Les habitudes qui préviennent l'essentiel
Presque tout ce qui précède se prévient plus facilement qu'il ne se soigne. Quelques disciplines font le gros du travail :
- Mettez en quarantaine les nouveaux poissons pendant 2 à 4 semaines dans un bac séparé avant de les introduire. Cette seule étape stoppe la plupart des épidémies, car les problèmes arrivent avec les nouveaux venus.
- Testez votre eau chaque semaine et agissez sur les chiffres, plutôt que d'attendre des poissons malades.
- Ne surpeuplez pas et ne suralimentez pas. Donnez seulement ce que les poissons finissent en deux minutes environ, une à deux fois par jour. L'excédent pourrit et fait grimper l'ammoniaque.
- Maintenez une température stable. Les écarts brusques affaiblissent le système immunitaire. Utilisez un chauffage et un thermomètre fiables.

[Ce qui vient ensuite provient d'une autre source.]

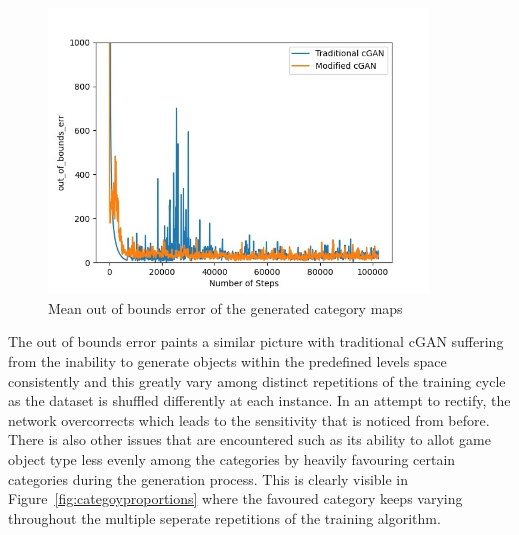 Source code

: \documentclass{Configuration_Files/PoliMi3i_thesis}
\begin{document}
\begin{figure}[H]
    \centering
    \includegraphics[width=0.9\textwidth]{oob_err.jpg}
    \caption{Mean out of bounds error of the generated category maps}
    \label{fig:ooberror}
\end{figure}
The out of bounds error paints a similar picture with traditional cGAN suffering from 
the inability to generate objects within the predefined levels space consistently and 
this greatly vary among distinct repetitions of the training cycle as the dataset is 
shuffled differently at each instance. In an attempt to rectify, the network 
overcorrects which leads to the sensitivity that is noticed from before. There is also 
other issues that are encountered such as its ability to allot game object type less
evenly among the categories by heavily favouring certain categories during the 
generation process. This is clearly visible in Figure~\ref{fig:categoyproportions} where the favoured category 
keeps varying throughout the multiple seperate repetitions of the training algorithm.
\newpage
\end{document}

- Choisissez des poissons adaptés à votre eau et entre eux. Mêler des espèces paisibles à des mordeurs de nageoires garantit stress et blessures.
- Nettoyez en douceur. Rincez les masses filtrantes dans l'eau du bac, jamais sous le robinet, pour protéger vos bactéries bénéfiques.
Que faire quand un poisson semble malade
Gardez votre calme et observez avant de médicamenter. Notez les symptômes précis, vérifiez si un seul poisson ou plusieurs sont touchés, et testez votre eau immédiatement, car de mauvais paramètres imitent ou déclenchent bien des maladies. Si vous traitez, retirez la filtration chimique comme le charbon actif, qui absorbe le médicament, et suivez la cure complète plutôt que d'arrêter dès que les symptômes s'estompent. Un bac-hôpital ou de quarantaine dédié permet de soigner un poisson sans traiter tout le décor, et protège plantes et invertébrés sensibles.
Tenir un journal simple des repas, des changements d'eau, des résultats de tests et des symptômes rend les tendances évidentes et vous aide à repérer un souci une semaine avant qu'il ne tourne à la crise. Si vous souhaitez réunir ce suivi et vos rappels hebdomadaires au même endroit, l'application AquaTender peut discrètement suivre votre calendrier d'entretien et vos paramètres d'eau pour que rien ne passe entre les mailles du filet.
L'aquariophilie récompense la régularité bien plus que les exploits. Maîtrisez la routine sans éclat d'une eau stable, d'une alimentation raisonnable et de la quarantaine, et la maladie devient l'exception rare plutôt qu'une inquiétude récurrente.